Nos 10 mesures pour sauvegarder les forêts d’Île-de-France

Mars 2024


1. Privilégier la fonction sociale de la forêt et les attentes de la société au lieu de la production de bois. Les forêts urbaines fournissent des espaces récréatifs favorisant l’activité physique et réduisent le stress. Toutes les études évaluant la valeur des fonctions de la forêt, autres que la production de bois, aboutissent à des montants de l’ordre de 10 fois les revenus de celle-ci.

2. Créer pour les forêts publiques des instances de concertation indépendantes de l’ONF, où sont représentées les associations, les collectivités locales, et des experts scientifiques. Les membres de ces instances doivent avoir accès à l’intégralité des documents de gestion de ces forêts.

3. Privilégier une sylviculture axée sur la conservation de la biodiversité et la captation du carbone. Par exemple une sylviculture mélangée à couvert continu « naturelle » favorisant l’existence de sous étages dans la forêt et privilégiant l’obtention d’arbres de haute qualité et de gros diamètre, avec de fortes densités de bois, contrairement à la « futaie claire » adoptée actuellement par l’ONF. 

4. En suivant les directives FSC adoptées dans plusieurs pays d’Europe, limiter l’ensemble des chemins d’exploitation et de circulation de la forêt à un maximum de 10% de leur surface. Veillez à une intégration paysagère des chemins d’exploitation si ceux-ci s’avèrent nécessaires. Imposer des engins de débardage à faible pression sur les sols.

5. Supprimer en Île-de-France les aides à la mise en place des chaudières à biomasse forestière.
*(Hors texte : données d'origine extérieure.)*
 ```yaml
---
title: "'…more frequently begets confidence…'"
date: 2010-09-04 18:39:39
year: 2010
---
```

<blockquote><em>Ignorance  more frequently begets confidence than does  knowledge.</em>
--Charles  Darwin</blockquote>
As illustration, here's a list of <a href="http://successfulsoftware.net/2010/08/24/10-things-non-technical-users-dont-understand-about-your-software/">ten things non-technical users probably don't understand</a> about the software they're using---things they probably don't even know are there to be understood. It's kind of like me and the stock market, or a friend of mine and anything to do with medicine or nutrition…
Pour une même production d’énergie, la combustion du bois sec engendre deux fois plus de CO2 que la combustion du gaz naturel (CH4), sans compter les émissions de particules fines, très néfastes pour la santé, qui posent de véritables problèmes dans les régions fortement peuplées comme l’Île-de-France. Il faut donc limiter la combustion du bois, les résidus de scierie pouvant être avantageusement convertis en produits de construction à longue durée de vie.

6. Lutter contre l’enrésinement des forêts, en particulier dans le massif de Fontainebleau. Certaines directives incitent à raccourcir les cycles de vie de la forêt et planter des essences à croissance rapide, comme les résineux, afin de favoriser le stockage de carbone. Mais ce stockage est fonction de l’accroissement de la masse, et non du volume. Dans ce cas, les différences entre essences sont minimes. L’enrésinement favorise en revanche les incendies dont la fréquence augmente avec le réchauffement climatique.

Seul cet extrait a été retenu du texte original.